■ YOUR ASSIGNMENT
If a record holds a picture, omit the picture, but copy everything else below exactly.
= Beginning of Section =
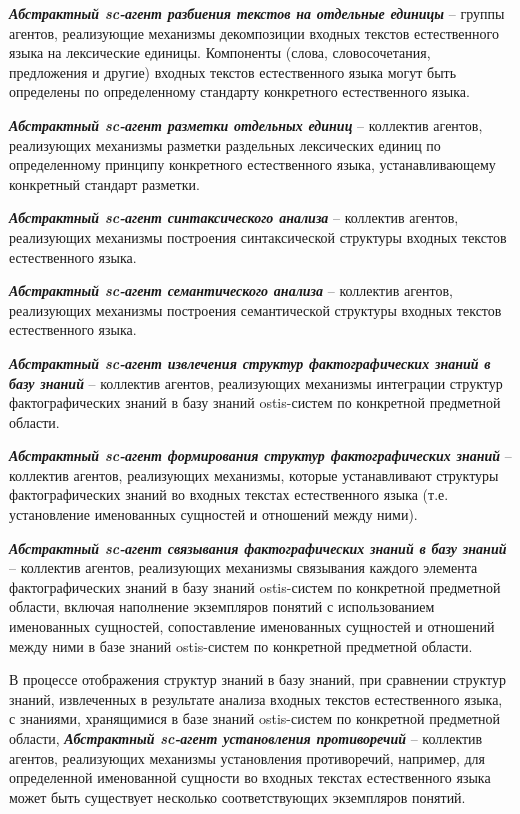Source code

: \textit{\textbf{Абстрактный sc-агент разбиения текстов на отдельные единицы}} -- группы агентов, реализующие механизмы декомпозиции входных текстов естественного языка на лексические единицы. Компоненты (слова, словосочетания, предложения и другие) входных текстов естественного языка могут быть определены по определенному стандарту конкретного естественного языка.

\textit{\textbf{Абстрактный sc-агент разметки отдельных единиц}} -- коллектив агентов, реализующих механизмы разметки раздельных лексических единиц по определенному принципу конкретного естественного языка, устанавливающему конкретный стандарт разметки. 

\textit{\textbf{Абстрактный sc-агент синтаксического анализа}} -- коллектив агентов, реализующих механизмы построения синтаксической структуры входных текстов естественного языка.

\textit{\textbf{Абстрактный sc-агент семантического анализа}} -- коллектив агентов, реализующих механизмы построения семантической структуры входных текстов естественного языка.

\textit{\textbf{Абстрактный sc-агент извлечения структур фактографических знаний в базу знаний}} -- коллектив агентов, реализующих механизмы интеграции структур фактографических знаний в базу знаний ostis-систем по конкретной предметной области.

\textit{\textbf{Абстрактный sc-агент формирования структур фактографических знаний}} -- коллектив агентов, реализующих механизмы, которые устанавливают структуры фактографических знаний во входных текстах естественного языка (т.е. установление именованных сущностей и отношений между ними).

\textit{\textbf{Абстрактный sc-агент связывания фактографических знаний в базу знаний}} -- коллектив агентов, реализующих механизмы связывания каждого элемента фактографических знаний в базу знаний ostis-систем по конкретной предметной области, включая наполнение экземпляров понятий с использованием именованных сущностей, сопоставление именованных сущностей и отношений между ними в базе знаний ostis-систем по конкретной предметной области.

В процессе отображения структур знаний в базу знаний, при сравнении структур знаний, извлеченных в результате анализа входных текстов естественного языка, с знаниями, хранящимися в базе знаний ostis-систем по конкретной предметной области, \textit{\textbf{Абстрактный sc-агент установления противоречий}} -- коллектив агентов, реализующих механизмы установления противоречий, например, для определенной именованной сущности во входных текстах естественного языка может быть существует несколько соответствующих экземпляров понятий. 

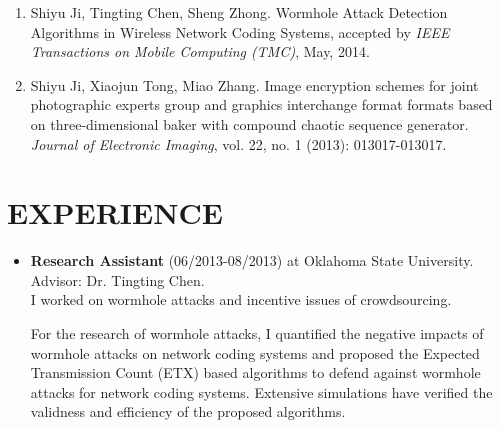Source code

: \documentclass{res}
\begin{document}
\begin{resume}
\begin{enumerate}
\item Shiyu Ji, Tingting Chen, Sheng Zhong. Wormhole Attack Detection Algorithms in Wireless Network Coding Systems, accepted by \emph{IEEE Transactions on Mobile Computing (TMC)}, May, 2014.

\item Shiyu Ji, Xiaojun Tong, Miao Zhang. Image encryption schemes for joint photographic experts group and graphics interchange format formats based on three-dimensional baker with compound chaotic sequence generator. \emph{Journal of Electronic Imaging}, vol. 22, no. 1 (2013): 013017-013017.
\end{enumerate}
\section{EXPERIENCE}
\begin{itemize}
\item \textbf{Research Assistant} (06/2013-08/2013) at Oklahoma State University.\\
Advisor: Dr. Tingting Chen.\\
I worked on wormhole attacks and incentive issues of crowdsourcing.

For the research of wormhole attacks, I quantified the negative impacts of wormhole attacks on network coding systems and proposed the Expected Transmission Count (ETX) based algorithms to defend against wormhole attacks for network coding systems. Extensive simulations have verified the validness and efficiency of the proposed algorithms.


\end{itemize}
\end{resume}
\end{document}
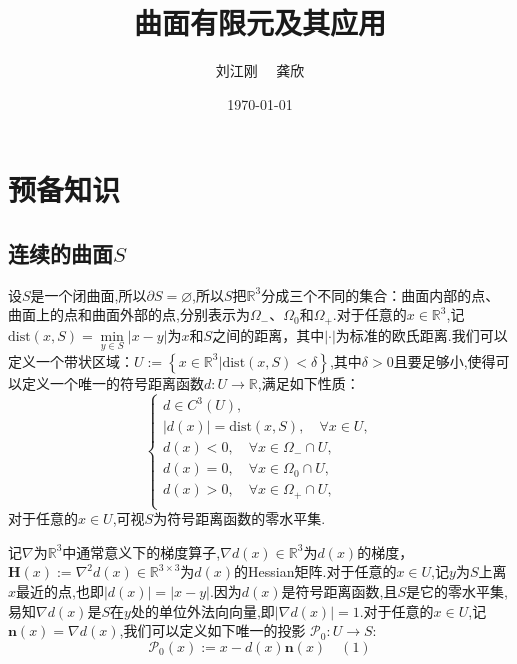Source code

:\documentclass{article}
\begin{document}
\title{曲面有限元及其应用}
\author{刘江刚 \ \ 龚欣}
\date{\today}
\maketitle
\newpage
\section{预备知识}
\subsection{连续的曲面$S$}
设$S$是一个闭曲面,所以$\partial S=\varnothing$,所以$S$把$\mathbb{R}^3$分成三个不同的集合：曲面内部的点、曲面上的点和曲面外部的点,分别表示为$\Omega_{-}$、$\Omega_0$和$\Omega_{+}$.对于任意的$x\in\mathbb{R}^3$,记$\mathrm{dist}(x,S)=\min\limits_{y\in S}\left|x-y\right|$为$x$和$S$之间的距离，其中$|\cdot|$为标准的欧氏距离.我们可以定义一个带状区域：$U:=\left\{x\in\mathbb{R}^3|\mathrm{dist}(x,S)<\delta\right\}$,其中$\delta>0$且要足够小,使得可以定义一个唯一的符号距离函数$d:U\rightarrow\mathbb{R}$,满足如下性质：
\begin{equation}\label{eq:MA}
\left\{
\begin{array}{l}
d\in C^3(U),\\
|d(x)|=\mathrm{dist}(x,S),\quad \forall x\in U,\\
d(x)< 0,\quad\forall x\in\Omega_{-}\cap U,\\
d(x)= 0,\quad\forall x\in \Omega_0\cap U,\\
d(x)> 0,\quad\forall x\in\Omega_{+}\cap U,\\
\end{array}\right.
\end{equation}
对于任意的$x\in U$,可视$S$为符号距离函数的零水平集.

记$\nabla$为$\mathbb{R}^3$中通常意义下的梯度算子,$\nabla d(x)\in\mathbb{R}^3$为$d(x)$的梯度，$\boldsymbol{H}(x):=\nabla^2d(x)\in\mathbb{R}^{3\times 3}$为$d(x)$的Hessian矩阵.对于任意的$x\in U$,记$y$为$S$上离$x$最近的点,也即$|d(x)|=\left|x-y\right|$.因为$d(x)$是符号距离函数,且$S$是它的零水平集,易知$\nabla d(x)$是$S$在$y$处的单位外法向向量,即$\left|\nabla d(x)\right|=1$.对于任意的$x\in U$,记$\boldsymbol{n}(x)=\nabla d(x)$,我们可以定义如下唯一的投影
$\mathcal{P}_0:U\rightarrow S$:
\begin{equation*}
\mathcal{P}_0(x):=x-d(x)\boldsymbol{n}(x)\quad(1)
\end{equation*}
\end{document}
= End of Section =
■ TASK ANSWER
Source code

: \textit{\textbf{Абстрактный sc-агент разбиения текстов на отдельные единицы}} -- группы агентов, реализующие механизмы декомпозиции входных текстов естественного языка на лексические единицы. Компоненты (слова, словосочетания, предложения и другие) входных текстов естественного языка могут быть определены по определенному стандарту конкретного естественного языка.

\textit{\textbf{Абстрактный sc-агент разметки отдельных единиц}} -- коллектив агентов, реализующих механизмы разметки раздельных лексических единиц по определенному принципу конкретного естественного языка, устанавливающему конкретный стандарт разметки. 

\textit{\textbf{Абстрактный sc-агент синтаксического анализа}} -- коллектив агентов, реализующих механизмы построения синтаксической структуры входных текстов естественного языка.

\textit{\textbf{Абстрактный sc-агент семантического анализа}} -- коллектив агентов, реализующих механизмы построения семантической структуры входных текстов естественного языка.

\textit{\textbf{Абстрактный sc-агент извлечения структур фактографических знаний в базу знаний}} -- коллектив агентов, реализующих механизмы интеграции структур фактографических знаний в базу знаний ostis-систем по конкретной предметной области.

\textit{\textbf{Абстрактный sc-агент формирования структур фактографических знаний}} -- коллектив агентов, реализующих механизмы, которые устанавливают структуры фактографических знаний во входных текстах естественного языка (т.е. установление именованных сущностей и отношений между ними).

\textit{\textbf{Абстрактный sc-агент связывания фактографических знаний в базу знаний}} -- коллектив агентов, реализующих механизмы связывания каждого элемента фактографических знаний в базу знаний ostis-систем по конкретной предметной области, включая наполнение экземпляров понятий с использованием именованных сущностей, сопоставление именованных сущностей и отношений между ними в базе знаний ostis-систем по конкретной предметной области.

В процессе отображения структур знаний в базу знаний, при сравнении структур знаний, извлеченных в результате анализа входных текстов естественного языка, с знаниями, хранящимися в базе знаний ostis-систем по конкретной предметной области, \textit{\textbf{Абстрактный sc-агент установления противоречий}} -- коллектив агентов, реализующих механизмы установления противоречий, например, для определенной именованной сущности во входных текстах естественного языка может быть существует несколько соответствующих экземпляров понятий. 

Source code

: \documentclass{res}
\begin{document}
\begin{resume}
\begin{enumerate}
\item Shiyu Ji, Tingting Chen, Sheng Zhong. Wormhole Attack Detection Algorithms in Wireless Network Coding Systems, accepted by \emph{IEEE Transactions on Mobile Computing (TMC)}, May, 2014.

\item Shiyu Ji, Xiaojun Tong, Miao Zhang. Image encryption schemes for joint photographic experts group and graphics interchange format formats based on three-dimensional baker with compound chaotic sequence generator. \emph{Journal of Electronic Imaging}, vol. 22, no. 1 (2013): 013017-013017.
\end{enumerate}
\section{EXPERIENCE}
\begin{itemize}
\item \textbf{Research Assistant} (06/2013-08/2013) at Oklahoma State University.\\
Advisor: Dr. Tingting Chen.\\
I worked on wormhole attacks and incentive issues of crowdsourcing.

For the research of wormhole attacks, I quantified the negative impacts of wormhole attacks on network coding systems and proposed the Expected Transmission Count (ETX) based algorithms to defend against wormhole attacks for network coding systems. Extensive simulations have verified the validness and efficiency of the proposed algorithms.


\end{itemize}
\end{resume}
\end{document}
Source code

:\documentclass{article}
\begin{document}
\title{曲面有限元及其应用}
\author{刘江刚 \ \ 龚欣}
\date{\today}
\maketitle
\newpage
\section{预备知识}
\subsection{连续的曲面$S$}
设$S$是一个闭曲面,所以$\partial S=\varnothing$,所以$S$把$\mathbb{R}^3$分成三个不同的集合：曲面内部的点、曲面上的点和曲面外部的点,分别表示为$\Omega_{-}$、$\Omega_0$和$\Omega_{+}$.对于任意的$x\in\mathbb{R}^3$,记$\mathrm{dist}(x,S)=\min\limits_{y\in S}\left|x-y\right|$为$x$和$S$之间的距离，其中$|\cdot|$为标准的欧氏距离.我们可以定义一个带状区域：$U:=\left\{x\in\mathbb{R}^3|\mathrm{dist}(x,S)<\delta\right\}$,其中$\delta>0$且要足够小,使得可以定义一个唯一的符号距离函数$d:U\rightarrow\mathbb{R}$,满足如下性质：
\begin{equation}\label{eq:MA}
\left\{
\begin{array}{l}
d\in C^3(U),\\
|d(x)|=\mathrm{dist}(x,S),\quad \forall x\in U,\\
d(x)< 0,\quad\forall x\in\Omega_{-}\cap U,\\
d(x)= 0,\quad\forall x\in \Omega_0\cap U,\\
d(x)> 0,\quad\forall x\in\Omega_{+}\cap U,\\
\end{array}\right.
\end{equation}
对于任意的$x\in U$,可视$S$为符号距离函数的零水平集.

记$\nabla$为$\mathbb{R}^3$中通常意义下的梯度算子,$\nabla d(x)\in\mathbb{R}^3$为$d(x)$的梯度，$\boldsymbol{H}(x):=\nabla^2d(x)\in\mathbb{R}^{3\times 3}$为$d(x)$的Hessian矩阵.对于任意的$x\in U$,记$y$为$S$上离$x$最近的点,也即$|d(x)|=\left|x-y\right|$.因为$d(x)$是符号距离函数,且$S$是它的零水平集,易知$\nabla d(x)$是$S$在$y$处的单位外法向向量,即$\left|\nabla d(x)\right|=1$.对于任意的$x\in U$,记$\boldsymbol{n}(x)=\nabla d(x)$,我们可以定义如下唯一的投影
$\mathcal{P}_0:U\rightarrow S$:
\begin{equation*}
\mathcal{P}_0(x):=x-d(x)\boldsymbol{n}(x)\quad(1)
\end{equation*}
\end{document}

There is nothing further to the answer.